53. Minute: Van den Bergh produziert links hinten einen Kaventsmann von einer Kerze, die anderen Fortunen bekommen das Leder nicht entscheidend weggedroschen. Lukimya rutscht auf dem eisglatten Untergrund im Sechzehner weg, Lindemanns abgefälschtes Flachgeschoss klatscht dem Abwehrhünen zufällig an die Hand. Ein ganzes Stadion und unzählige Kneipen mit Bezahlfernsehen in Osnabrück und Umgebung fordern Strafstoß, Zwayer winkt ab. Weiter 3:1.

 

60. Minute: Zoundi, Christ und Bröker schlagen 25 Meter vor dem Tor mit jeweils einem Kontakt herrlich eine Schneise für Ranisav Jovanovic. Der steht frei vor dem Kasten und wartet lange, bis er den Tunnel probiert. Berbig wird indes immer größer und macht die Tür schließlich zu. Jovanovic beißt fassungslos in den Saum seines Trikots. Wenn sich das mal nicht rächt.

 

73. Minute: Es rächt sich.
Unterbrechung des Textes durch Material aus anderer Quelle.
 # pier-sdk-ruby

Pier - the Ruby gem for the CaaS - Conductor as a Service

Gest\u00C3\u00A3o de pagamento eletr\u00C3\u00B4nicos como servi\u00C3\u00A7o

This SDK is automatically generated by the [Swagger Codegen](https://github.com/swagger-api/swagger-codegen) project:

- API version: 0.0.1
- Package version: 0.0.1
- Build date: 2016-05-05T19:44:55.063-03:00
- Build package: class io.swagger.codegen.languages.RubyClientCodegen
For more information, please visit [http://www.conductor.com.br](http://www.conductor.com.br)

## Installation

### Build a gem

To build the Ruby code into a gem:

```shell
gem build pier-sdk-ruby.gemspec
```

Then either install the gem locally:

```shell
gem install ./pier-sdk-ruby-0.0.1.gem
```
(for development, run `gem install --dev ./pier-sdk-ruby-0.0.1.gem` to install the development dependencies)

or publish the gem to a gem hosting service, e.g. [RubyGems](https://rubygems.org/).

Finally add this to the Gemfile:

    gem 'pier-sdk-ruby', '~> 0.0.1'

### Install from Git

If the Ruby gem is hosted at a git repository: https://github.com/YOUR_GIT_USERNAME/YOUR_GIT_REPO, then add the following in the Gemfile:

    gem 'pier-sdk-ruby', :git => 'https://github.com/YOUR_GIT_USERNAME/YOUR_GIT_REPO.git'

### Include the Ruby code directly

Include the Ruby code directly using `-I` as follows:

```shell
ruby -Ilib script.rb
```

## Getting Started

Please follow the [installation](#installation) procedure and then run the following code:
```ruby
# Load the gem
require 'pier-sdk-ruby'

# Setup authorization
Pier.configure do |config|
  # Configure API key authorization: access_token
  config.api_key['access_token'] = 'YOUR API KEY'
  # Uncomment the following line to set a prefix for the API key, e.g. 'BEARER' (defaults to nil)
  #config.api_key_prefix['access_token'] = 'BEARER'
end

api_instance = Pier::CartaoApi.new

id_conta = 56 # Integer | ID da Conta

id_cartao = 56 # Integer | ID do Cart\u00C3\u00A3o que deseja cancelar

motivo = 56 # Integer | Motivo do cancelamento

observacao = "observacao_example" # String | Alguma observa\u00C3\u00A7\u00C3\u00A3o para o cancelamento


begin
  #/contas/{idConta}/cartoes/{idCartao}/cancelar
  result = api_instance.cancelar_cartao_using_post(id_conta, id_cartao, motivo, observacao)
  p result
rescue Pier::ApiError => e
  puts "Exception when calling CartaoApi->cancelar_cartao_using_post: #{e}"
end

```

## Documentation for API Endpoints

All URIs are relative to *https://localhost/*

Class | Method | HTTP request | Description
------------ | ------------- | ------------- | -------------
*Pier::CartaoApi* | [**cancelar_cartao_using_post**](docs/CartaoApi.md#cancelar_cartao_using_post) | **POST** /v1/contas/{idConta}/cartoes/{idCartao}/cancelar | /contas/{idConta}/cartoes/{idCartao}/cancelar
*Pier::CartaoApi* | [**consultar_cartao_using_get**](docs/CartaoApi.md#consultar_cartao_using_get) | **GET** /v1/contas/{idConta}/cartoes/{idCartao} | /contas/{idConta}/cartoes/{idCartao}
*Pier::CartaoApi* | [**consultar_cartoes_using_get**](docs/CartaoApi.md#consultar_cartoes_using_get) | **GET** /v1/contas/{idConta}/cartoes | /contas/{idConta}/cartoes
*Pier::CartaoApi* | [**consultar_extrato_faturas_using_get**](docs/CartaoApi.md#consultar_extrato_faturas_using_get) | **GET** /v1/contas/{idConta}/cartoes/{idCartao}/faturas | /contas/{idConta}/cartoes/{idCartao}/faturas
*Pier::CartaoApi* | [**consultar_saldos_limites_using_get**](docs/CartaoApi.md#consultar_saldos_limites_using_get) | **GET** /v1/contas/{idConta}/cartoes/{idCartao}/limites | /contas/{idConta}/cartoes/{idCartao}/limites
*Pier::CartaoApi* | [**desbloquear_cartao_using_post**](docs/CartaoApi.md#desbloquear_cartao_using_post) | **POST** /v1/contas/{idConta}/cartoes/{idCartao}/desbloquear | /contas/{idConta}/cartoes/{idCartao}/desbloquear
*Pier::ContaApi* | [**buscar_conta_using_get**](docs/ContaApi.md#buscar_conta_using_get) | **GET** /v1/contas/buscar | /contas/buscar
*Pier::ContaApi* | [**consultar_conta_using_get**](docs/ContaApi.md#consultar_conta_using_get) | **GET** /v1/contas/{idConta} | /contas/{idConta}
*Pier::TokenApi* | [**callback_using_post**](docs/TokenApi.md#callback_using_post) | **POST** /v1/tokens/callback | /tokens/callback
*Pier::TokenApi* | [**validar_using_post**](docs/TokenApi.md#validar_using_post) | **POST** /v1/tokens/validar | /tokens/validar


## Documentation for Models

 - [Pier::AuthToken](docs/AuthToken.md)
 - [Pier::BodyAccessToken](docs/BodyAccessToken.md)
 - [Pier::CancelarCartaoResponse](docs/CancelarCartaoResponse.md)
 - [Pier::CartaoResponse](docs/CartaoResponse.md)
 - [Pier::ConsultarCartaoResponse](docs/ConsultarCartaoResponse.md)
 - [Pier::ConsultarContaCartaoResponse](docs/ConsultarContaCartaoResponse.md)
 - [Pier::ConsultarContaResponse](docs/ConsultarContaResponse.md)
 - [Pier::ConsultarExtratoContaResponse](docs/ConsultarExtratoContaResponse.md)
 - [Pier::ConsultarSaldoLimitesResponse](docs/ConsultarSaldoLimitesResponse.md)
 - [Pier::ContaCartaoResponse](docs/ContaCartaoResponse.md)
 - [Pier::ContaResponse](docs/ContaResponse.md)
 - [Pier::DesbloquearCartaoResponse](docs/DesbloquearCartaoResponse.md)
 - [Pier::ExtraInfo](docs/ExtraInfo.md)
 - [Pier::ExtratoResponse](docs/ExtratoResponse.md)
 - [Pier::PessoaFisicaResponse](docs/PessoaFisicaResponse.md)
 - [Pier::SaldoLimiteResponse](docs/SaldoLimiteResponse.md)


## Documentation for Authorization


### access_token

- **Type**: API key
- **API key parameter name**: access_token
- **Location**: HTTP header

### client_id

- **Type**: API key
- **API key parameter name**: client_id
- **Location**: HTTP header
Lindemann düst über rechts, schlägt einen Haken und pfeffert eine Flanke auf den Schädel des eingewechselten Dennis Schmidt. Melka ist machtlos und muss zusehen, wie der Blondschopf die Kugel wuchtig ins Netz drückt. Das große Zittern geht los.

 

78. Minute: Lindemann bittet drei Mann zum Tanz und steckt im richtigen Moment in den Sechzehner durch für Bencik. Dessen Schuss aus linker Mittelstürmerposition verunglückt völlig, steuert aber an Melka vorbei auf den völlig blankstehenden Adler zu. Als zweitausend Fortuna-Herzen gerade einen Schlag aussetzen wollen, kommt Eigengewächs Kai Schwertfeger aus dem Nichts, hält drei Meter vorm leeren Tor gerade noch den Fuß in die Murmel und klärt zum Eckball. Das Spiel gleicht jetzt einem offenen Benzinfass - ein Funke, und alles könnte hochgehen.

 

90. Minute: Chefcoach Meier wandert nur noch an der äußersten Markierung seiner Coachingzone auf und ab. Dann ist es soweit: Zwayer beendet die Partie. Meier zuckt, lacht, jubelt, fällt Co-Trainer Uwe Klein in die Arme, die medizinischen Betreuer kommen hinzu. Die Menschentraube vor der Düsseldorfer Bank wächst zu einem riesigen Bündel aus Regennässe, Schweißperlen und Erleichterung zusammen. Auf den Rängen feiern die mitgereisten Fortuna-Fans eine erschöpfte, aber glückliche rot-weiße Mannschaft. Und keiner, der dabei war, wird jemals vergessen, welch enges Band zwischen Mannschaft und Anhang an diesem Samstagmittag in Osnabrück geknüpft wurde.